----- Data section

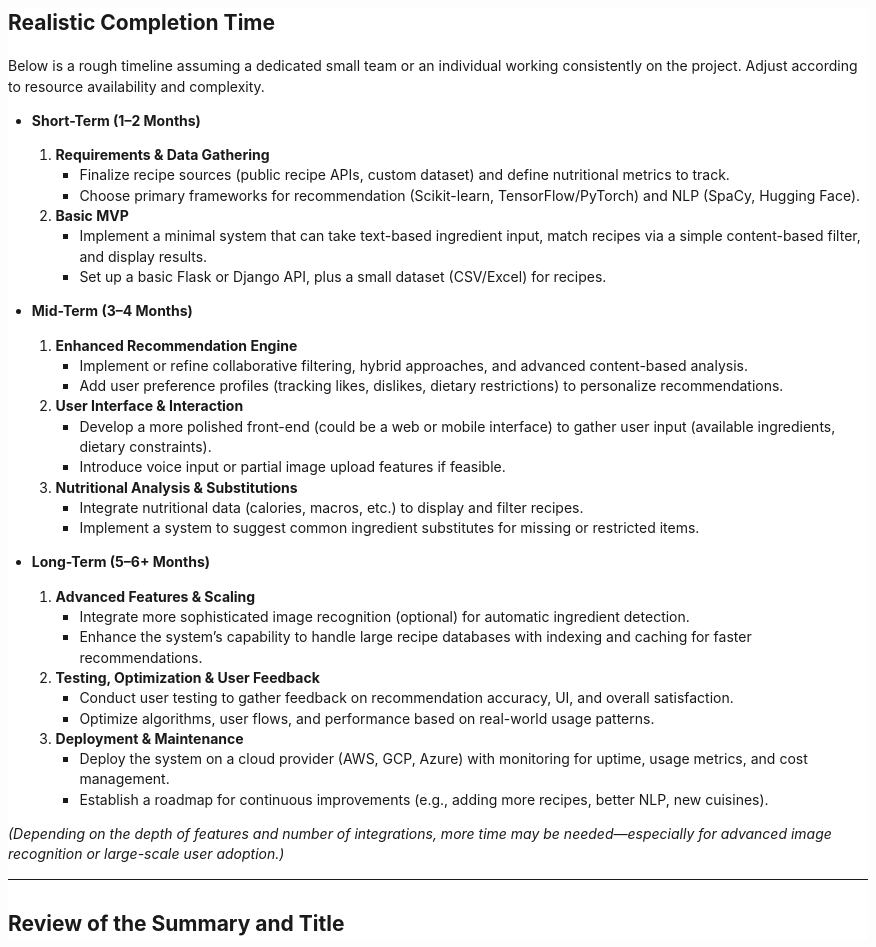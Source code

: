 
## Realistic Completion Time

Below is a rough timeline assuming a dedicated small team or an individual working consistently on the project. Adjust according to resource availability and complexity.

- **Short-Term (1–2 Months)**

  1. **Requirements & Data Gathering**
     - Finalize recipe sources (public recipe APIs, custom dataset) and define nutritional metrics to track.
     - Choose primary frameworks for recommendation (Scikit-learn, TensorFlow/PyTorch) and NLP (SpaCy, Hugging Face).
  2. **Basic MVP**
     - Implement a minimal system that can take text-based ingredient input, match recipes via a simple content-based filter, and display results.
     - Set up a basic Flask or Django API, plus a small dataset (CSV/Excel) for recipes.

- **Mid-Term (3–4 Months)**

  1. **Enhanced Recommendation Engine**
     - Implement or refine collaborative filtering, hybrid approaches, and advanced content-based analysis.
     - Add user preference profiles (tracking likes, dislikes, dietary restrictions) to personalize recommendations.
  2. **User Interface & Interaction**
     - Develop a more polished front-end (could be a web or mobile interface) to gather user input (available ingredients, dietary constraints).
     - Introduce voice input or partial image upload features if feasible.
  3. **Nutritional Analysis & Substitutions**
     - Integrate nutritional data (calories, macros, etc.) to display and filter recipes.
     - Implement a system to suggest common ingredient substitutes for missing or restricted items.

- **Long-Term (5–6+ Months)**
  1. **Advanced Features & Scaling**
     - Integrate more sophisticated image recognition (optional) for automatic ingredient detection.
     - Enhance the system’s capability to handle large recipe databases with indexing and caching for faster recommendations.
  2. **Testing, Optimization & User Feedback**
     - Conduct user testing to gather feedback on recommendation accuracy, UI, and overall satisfaction.
     - Optimize algorithms, user flows, and performance based on real-world usage patterns.
  3. **Deployment & Maintenance**
     - Deploy the system on a cloud provider (AWS, GCP, Azure) with monitoring for uptime, usage metrics, and cost management.
     - Establish a roadmap for continuous improvements (e.g., adding more recipes, better NLP, new cuisines).

_(Depending on the depth of features and number of integrations, more time may be needed—especially for advanced image recognition or large-scale user adoption.)_

---

## Review of the Summary and Title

----------

> _What is expected_:
Word-for-word output of every record is needed, with images omitted.

> _Exercise response_:
Source code

: 
## Realistic Completion Time

Below is a rough timeline assuming a dedicated small team or an individual working consistently on the project. Adjust according to resource availability and complexity.

- **Short-Term (1–2 Months)**

  1. **Requirements & Data Gathering**
     - Finalize recipe sources (public recipe APIs, custom dataset) and define nutritional metrics to track.
     - Choose primary frameworks for recommendation (Scikit-learn, TensorFlow/PyTorch) and NLP (SpaCy, Hugging Face).
  2. **Basic MVP**
     - Implement a minimal system that can take text-based ingredient input, match recipes via a simple content-based filter, and display results.
     - Set up a basic Flask or Django API, plus a small dataset (CSV/Excel) for recipes.

- **Mid-Term (3–4 Months)**

  1. **Enhanced Recommendation Engine**
     - Implement or refine collaborative filtering, hybrid approaches, and advanced content-based analysis.
     - Add user preference profiles (tracking likes, dislikes, dietary restrictions) to personalize recommendations.
  2. **User Interface & Interaction**
     - Develop a more polished front-end (could be a web or mobile interface) to gather user input (available ingredients, dietary constraints).
     - Introduce voice input or partial image upload features if feasible.
  3. **Nutritional Analysis & Substitutions**
     - Integrate nutritional data (calories, macros, etc.) to display and filter recipes.
     - Implement a system to suggest common ingredient substitutes for missing or restricted items.

- **Long-Term (5–6+ Months)**
  1. **Advanced Features & Scaling**
     - Integrate more sophisticated image recognition (optional) for automatic ingredient detection.
     - Enhance the system’s capability to handle large recipe databases with indexing and caching for faster recommendations.
  2. **Testing, Optimization & User Feedback**
     - Conduct user testing to gather feedback on recommendation accuracy, UI, and overall satisfaction.
     - Optimize algorithms, user flows, and performance based on real-world usage patterns.
  3. **Deployment & Maintenance**
     - Deploy the system on a cloud provider (AWS, GCP, Azure) with monitoring for uptime, usage metrics, and cost management.
     - Establish a roadmap for continuous improvements (e.g., adding more recipes, better NLP, new cuisines).

_(Depending on the depth of features and number of integrations, more time may be needed—especially for advanced image recognition or large-scale user adoption.)_

---

## Review of the Summary and Title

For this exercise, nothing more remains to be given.